Yazıyı PDF formatında okumak için: Ercan Yıldırım’ın Penceresinden Ülkemizin ve Dünyanın Ahvali-Ömer Kantarcı
Birbirinden çok farklı alanlarda, eşzamanlı yaşanan birtakım hadiseler bigâne kalamayacağımız bir şekle dönüşeli çok oldu. İçinde bulunduğumuz çağ, çok yönlü politik kavgaların denge unsuru olmaya-her an değişebilen çıkar düzeneklerinin olağanlaştığı bir vasata evrildi. İmaj, algı, psikolojik üstünlük hesabına çalışan, dünya kamuoyunu yönlendirmeye hevesli o kadar ülke var ki. Dünün dostları bugünün düşmanları olabiliyor. Düşmanca söylemler yerini kardeşlik söylemlerine bırakabiliyor.
Siyasi bilinç ile çok yönlü okumalar yapmak, aktüel hadiselere daha bir dikkatle bakmayı ve yorumlamayı gerekli kılıyor. Problemlere tarihî arka planından da yaklaşmak meseleleri anlamamızı kolaylaştırabilir. Mesela benim yaşadığım yerde büyük ninelerimizin yaramazlıktan illallah dedirten çocuklara “Urus” demeleri boşuna değildir. Bunu bir ırkçılık diye yorumlayanlar olsa da yüz sene öncesinde karşı karşıya kalınan felaketlerin toplum hafızasında farklı türlerde kalıcı hâle gelebildiğini görmek gerek.

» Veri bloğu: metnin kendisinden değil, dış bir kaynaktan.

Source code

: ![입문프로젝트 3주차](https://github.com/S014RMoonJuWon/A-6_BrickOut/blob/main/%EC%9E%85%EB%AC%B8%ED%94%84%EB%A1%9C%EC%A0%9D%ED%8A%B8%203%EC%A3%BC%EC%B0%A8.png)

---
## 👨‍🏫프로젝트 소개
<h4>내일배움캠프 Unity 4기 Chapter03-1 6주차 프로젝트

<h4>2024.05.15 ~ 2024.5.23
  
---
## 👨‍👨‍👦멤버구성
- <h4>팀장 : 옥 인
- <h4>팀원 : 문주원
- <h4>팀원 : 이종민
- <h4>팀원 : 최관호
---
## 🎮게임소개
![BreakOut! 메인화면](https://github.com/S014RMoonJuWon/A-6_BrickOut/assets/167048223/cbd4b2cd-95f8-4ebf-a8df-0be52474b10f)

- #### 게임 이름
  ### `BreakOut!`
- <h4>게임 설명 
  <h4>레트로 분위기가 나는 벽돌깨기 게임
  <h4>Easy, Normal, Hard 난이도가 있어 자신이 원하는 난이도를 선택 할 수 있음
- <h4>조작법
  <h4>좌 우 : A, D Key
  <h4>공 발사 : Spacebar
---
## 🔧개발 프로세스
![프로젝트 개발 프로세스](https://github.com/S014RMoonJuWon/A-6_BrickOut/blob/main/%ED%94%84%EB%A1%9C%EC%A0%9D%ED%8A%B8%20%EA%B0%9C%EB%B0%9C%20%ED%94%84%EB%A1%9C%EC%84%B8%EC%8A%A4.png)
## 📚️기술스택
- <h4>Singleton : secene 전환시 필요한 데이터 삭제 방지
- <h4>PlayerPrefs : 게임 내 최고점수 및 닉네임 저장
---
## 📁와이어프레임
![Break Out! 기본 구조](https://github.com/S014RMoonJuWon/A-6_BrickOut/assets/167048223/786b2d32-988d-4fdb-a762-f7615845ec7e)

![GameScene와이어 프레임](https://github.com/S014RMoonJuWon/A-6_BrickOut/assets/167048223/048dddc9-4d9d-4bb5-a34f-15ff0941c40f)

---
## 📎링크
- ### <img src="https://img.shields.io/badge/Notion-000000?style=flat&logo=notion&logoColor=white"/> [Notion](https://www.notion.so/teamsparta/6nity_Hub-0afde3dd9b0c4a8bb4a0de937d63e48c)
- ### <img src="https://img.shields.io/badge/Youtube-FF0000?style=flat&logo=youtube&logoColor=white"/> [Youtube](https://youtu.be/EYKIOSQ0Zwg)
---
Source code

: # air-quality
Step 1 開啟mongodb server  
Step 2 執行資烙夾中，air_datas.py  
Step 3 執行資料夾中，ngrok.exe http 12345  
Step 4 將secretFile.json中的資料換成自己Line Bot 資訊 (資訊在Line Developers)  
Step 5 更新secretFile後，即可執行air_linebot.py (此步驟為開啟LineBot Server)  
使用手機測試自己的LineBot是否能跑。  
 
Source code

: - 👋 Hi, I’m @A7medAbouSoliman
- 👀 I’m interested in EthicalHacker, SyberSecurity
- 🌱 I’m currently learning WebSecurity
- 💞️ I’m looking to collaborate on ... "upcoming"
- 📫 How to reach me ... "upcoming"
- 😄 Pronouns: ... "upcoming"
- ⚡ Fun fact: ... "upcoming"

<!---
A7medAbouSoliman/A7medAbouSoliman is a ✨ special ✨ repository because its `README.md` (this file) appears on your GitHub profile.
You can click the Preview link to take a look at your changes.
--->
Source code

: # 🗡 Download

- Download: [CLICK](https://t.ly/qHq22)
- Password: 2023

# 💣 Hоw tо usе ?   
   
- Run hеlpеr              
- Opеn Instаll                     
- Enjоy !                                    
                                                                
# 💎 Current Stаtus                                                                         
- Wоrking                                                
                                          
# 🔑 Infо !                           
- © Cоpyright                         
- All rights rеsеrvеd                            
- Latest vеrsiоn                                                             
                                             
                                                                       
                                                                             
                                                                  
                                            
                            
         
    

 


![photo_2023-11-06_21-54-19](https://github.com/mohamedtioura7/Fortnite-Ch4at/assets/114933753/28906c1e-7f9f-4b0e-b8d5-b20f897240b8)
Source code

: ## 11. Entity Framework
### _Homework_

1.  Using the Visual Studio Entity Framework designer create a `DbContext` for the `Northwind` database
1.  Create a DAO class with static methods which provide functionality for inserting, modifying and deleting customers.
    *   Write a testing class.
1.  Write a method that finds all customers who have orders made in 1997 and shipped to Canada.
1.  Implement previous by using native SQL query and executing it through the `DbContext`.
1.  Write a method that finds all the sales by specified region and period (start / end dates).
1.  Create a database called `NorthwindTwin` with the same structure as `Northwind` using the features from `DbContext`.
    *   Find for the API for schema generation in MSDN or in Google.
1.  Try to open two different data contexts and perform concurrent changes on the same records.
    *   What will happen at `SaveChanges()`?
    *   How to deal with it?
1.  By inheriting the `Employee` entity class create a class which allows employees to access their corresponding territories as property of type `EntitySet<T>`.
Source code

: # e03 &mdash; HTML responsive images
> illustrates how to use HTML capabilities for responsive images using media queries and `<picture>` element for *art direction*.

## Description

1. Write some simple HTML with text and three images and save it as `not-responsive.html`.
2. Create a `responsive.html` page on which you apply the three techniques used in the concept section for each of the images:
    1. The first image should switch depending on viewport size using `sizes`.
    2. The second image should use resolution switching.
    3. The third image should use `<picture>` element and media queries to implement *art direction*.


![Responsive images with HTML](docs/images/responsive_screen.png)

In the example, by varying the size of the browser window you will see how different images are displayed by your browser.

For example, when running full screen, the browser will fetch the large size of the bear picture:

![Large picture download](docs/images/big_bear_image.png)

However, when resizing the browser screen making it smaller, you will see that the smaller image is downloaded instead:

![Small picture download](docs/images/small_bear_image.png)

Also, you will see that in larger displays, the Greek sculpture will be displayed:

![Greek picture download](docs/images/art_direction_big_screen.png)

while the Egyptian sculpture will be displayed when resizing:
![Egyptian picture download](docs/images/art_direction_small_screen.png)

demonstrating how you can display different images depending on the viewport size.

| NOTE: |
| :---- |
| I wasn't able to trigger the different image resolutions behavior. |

Ercan Yıldırım’ı dergi ve gazete yazılarıyla ülkemizdeki düşünce problemlerini, İslâmcılık hareketi ve önderlerini tarihî arka planı ile inceleyen, bu kapsamda nitelikli çalışmalarıyla tanıyoruz. Son kitaplarından biri çağdaş siyasetname türünde[1] diğeri Türkiye[2] ile alakalı olan Yıldırım’ın dikkatimi çeken son yazılarından biri “İslâmsız vatanperverlik”[3] meselesini ele alıyordu. Yıldırım ayrıca kendi internet sitesinde de güncel olaylarla ilgili düzenli ve sık aralıklarla, tarih ve toplum değerlendirmeleri yaptığı, dünya sistemindeki dönüşüm ve kırılmalara değinen makaleler kaleme alıyor. Burada entelektüel, siyasi ve ahlaki meselelerimizi kavramak bakımından önemli gördüğüm birkaç yazısına biraz daha yakından bakmak istiyorum.
Yaşadığımız Günler
Politika yapıcı çevrelere ve kanaat şekillendirici çevrelere sirayet eden ırkçı ve etnik vurgulu ayartıların muhtelif veçheleriyle muhatap olduğumuz bir süreçten geçiyoruz. 2000’lerin ikinci yarısından itibaren Türkiye’de yaşananlara bakıldığında Cumhuriyet mitingleri ile başlayan ulusalcı-Kemalist Türkçülük, seküler milliyetçilerin Türkçülüğü, Türk-İslâm anlayışı ile oluşan Türkçülük, İslâm karşıtı tengriciliğin Türkçülüğü ve mülteci karşıtı çevrelerin Türkçülüğü gibi akımların birtakım mahfillerde karşılık bulduğu görülmektedir. Düşünce ve eylem bazında bizi gerileten bu hareketlerden küresel sistemin karşısında durabilecek antiemperyalist bir tavır ve duruş beklemek beyhude bir çaba olur. Ercan Yıldırım tam da bu ortamda dünya sisteminin işlerin yürümesi için oval Türk’e yol verdiğini belirtiyor. Birlikte okuyalım: “Sistem amorf, beyzî, yuvarlak, her şeye eyvallah edebilecek, kendisine yüklenecek tüm kimlikleri benimseyebilecek, görevleri ifa edebilecek, cari küresel dengelere ve düzene itirazı bulunmayan akışkan, oval insan-toplum-millet ve Türk tipi imali için çalışıyor.”[4]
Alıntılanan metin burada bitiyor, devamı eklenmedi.